─── Exercise material ───

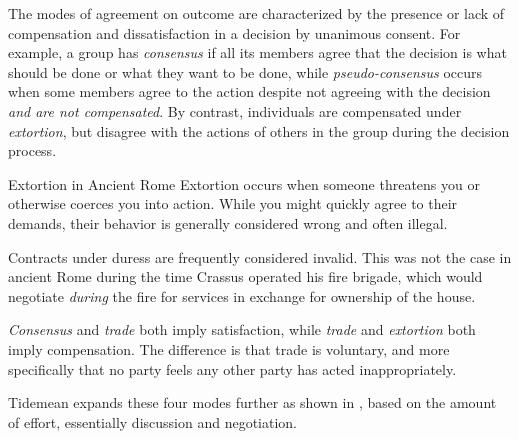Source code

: The modes of agreement on outcome are characterized by the presence or lack of compensation and dissatisfaction in a decision by unanimous consent.  For example, a group has \textit{consensus} if all its members agree that the decision is what should be done or what they want to be done, while \textit{pseudo-consensus} occurs when some members agree to the action despite not agreeing with the decision \textit{and are not compensated}.  By contrast, individuals are compensated under \textit{extortion}, but disagree with the actions of others in the group during the decision process.

\begin{commentary}{Extortion in Ancient Rome}
    Extortion occurs when someone threatens you or otherwise coerces you into action.  While you might quickly agree to their demands, their behavior is generally considered wrong and often illegal.

    Contracts under duress are frequently considered invalid.  This was not the case in ancient Rome during the time Crassus operated his fire brigade, which would negotiate \textit{during} the fire for services in exchange for ownership of the house.
\end{commentary}

\textit{Consensus} and \textit{trade} both imply satisfaction, while \textit{trade} and \textit{extortion} both imply compensation.  The difference is that trade is voluntary, and more specifically that no party feels any other party has acted inappropriately.

Tidemean expands these four modes further as shown in , based on the amount of effort, essentially discussion and negotiation.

───

Problem to work on:
Lines containing the word "that" are to be located in the entries and copied.

Output for this exercise:
: The modes of agreement on outcome are characterized by the presence or lack of compensation and dissatisfaction in a decision by unanimous consent.  For example, a group has \textit{consensus} if all its members agree that the decision is what should be done or what they want to be done, while \textit{pseudo-consensus} occurs when some members agree to the action despite not agreeing with the decision \textit{and are not compensated}.  By contrast, individuals are compensated under \textit{extortion}, but disagree with the actions of others in the group during the decision process.
\textit{Consensus} and \textit{trade} both imply satisfaction, while \textit{trade} and \textit{extortion} both imply compensation.  The difference is that trade is voluntary, and more specifically that no party feels any other party has acted inappropriately.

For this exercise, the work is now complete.